Let $RVar$ be the category which has complex algebraic verieties as objects and rational maps as morphisms [Edit: for $RVar$ to be a category, the rational maps have to be dominant]. Let's consider a group object $G$ in this category, i.e. a tuple $(G,\mu,e,\iota)$ where $\mu:G\times G \rightarrow G$ , $e:* \rightarrow G$, and $\iota: G \rightarrow G$ are rational maps satisfying the usual commutative diagrams defining a group structure. [Edit: in the light of the comments, e.g. the observation that rational maps have better be dominant, the identity $e:*\rightarrow G$ doesn't seem to make much sense; same for the diagram for the inverse, then; what people, among whom Weil, actually considered were "rational group chunks" in which there's only an associative rational $\mu$, and you can ask the same question(s)].

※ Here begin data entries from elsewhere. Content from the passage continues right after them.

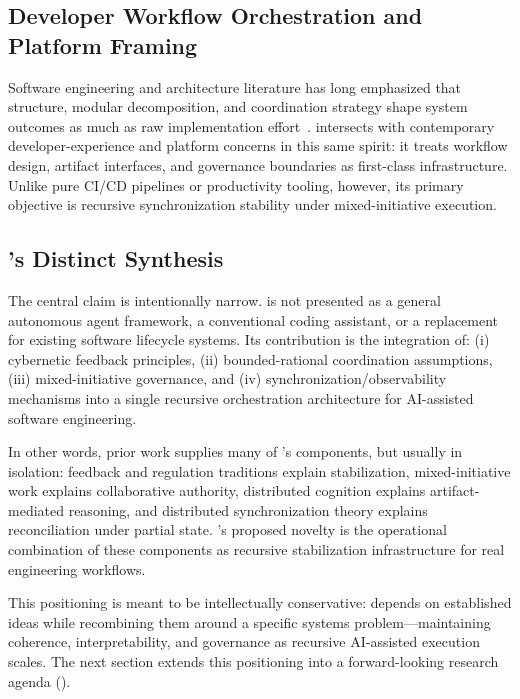 \subsection{Developer Workflow Orchestration and Platform Framing}

Software engineering and architecture literature has long emphasized that structure, modular decomposition, and coordination strategy shape system outcomes as much as raw implementation effort~\cite{Parnas1972Modularization,Brooks1987NoSilverBullet}.  intersects with contemporary developer-experience and platform concerns in this same spirit: it treats workflow design, artifact interfaces, and governance boundaries as first-class infrastructure. Unlike pure CI/CD pipelines or productivity tooling, however, its primary objective is recursive synchronization stability under mixed-initiative execution.

\subsection{'s Distinct Synthesis}

The central claim is intentionally narrow.  is not presented as a general autonomous agent framework, a conventional coding assistant, or a replacement for existing software lifecycle systems. Its contribution is the integration of: (i) cybernetic feedback principles, (ii) bounded-rational coordination assumptions, (iii) mixed-initiative governance, and (iv) synchronization/observability mechanisms into a single recursive orchestration architecture for AI-assisted software engineering.

In other words, prior work supplies many of 's components, but usually in isolation: feedback and regulation traditions explain stabilization, mixed-initiative work explains collaborative authority, distributed cognition explains artifact-mediated reasoning, and distributed synchronization theory explains reconciliation under partial state. 's proposed novelty is the operational combination of these components as recursive stabilization infrastructure for real engineering workflows.

This positioning is meant to be intellectually conservative:  depends on established ideas while recombining them around a specific systems problem---maintaining coherence, interpretability, and governance as recursive AI-assisted execution scales. The next section extends this positioning into a forward-looking research agenda ().
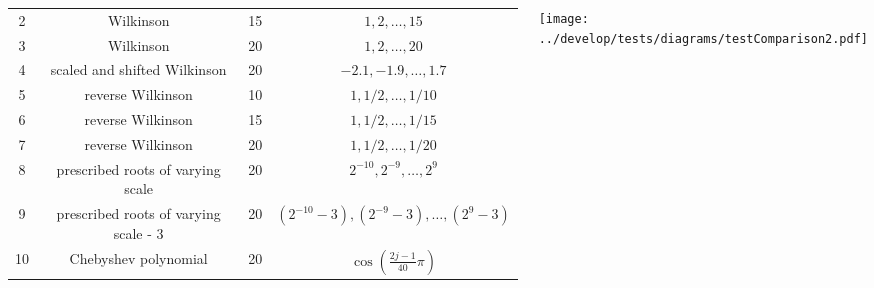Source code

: \documentclass[orientation=landscape]{tikzposter}
\begin{document}
\begin{columns}
{\begin{minipage}{0.45\linewidth}
{\begin{tabular}{c | c | c | c}
			2 & Wilkinson & 15 & $1,2,\ldots,15$\\
			3 & Wilkinson & 20 & $1,2,\ldots,20$\\
			4 & scaled and shifted Wilkinson & 20 & $-2.1,-1.9,\ldots,1.7$\\
			5 & reverse Wilkinson & 10 & $1,1/2,\ldots,1/10$\\
			6 & reverse Wilkinson & 15 & $1,1/2,\ldots,1/15$\\
			7 & reverse Wilkinson & 20 & $1,1/2,\ldots,1/20$\\
			8 & prescribed roots of varying scale & 20 & $2^{-10},2^{-9},\ldots,2^{9}$\\
			9 & prescribed roots of varying scale - 3 & 20 & $(2^{-10}-3),(2^{-9}-3),\ldots,(2^{9}-3)$\\
			10 & Chebyshev polynomial & 20 & $\cos(\frac{2j-1}{40}\pi)$\\
			\end{tabular}}
			\end{minipage}\hfill
			\begin{adjustbox}{valign=t}
			\begin{minipage}[t]{0.55\linewidth}
			\centering
			\vspace*{-4em}
			\texttt{[image: ../develop/tests/diagrams/testComparison2.pdf]}
			\end{minipage}
			\end{adjustbox}
		}
	\end{columns}
\end{document}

Just out of curiosity, two natural questions:
Is such a $G$ necessarily an algebraic group? That is: is it the case that for any $(G,\mu,e,\iota) \in Grp(RVar)$, there exists an algebraic group $(G',\mu',e',\iota')$ and a birational map $\varphi: G\rightarrow G'$ such that "$\varphi$ intertwines the operations of $G$ and $G'$"?
Analogous question in the holomorphic/meromorphic setting.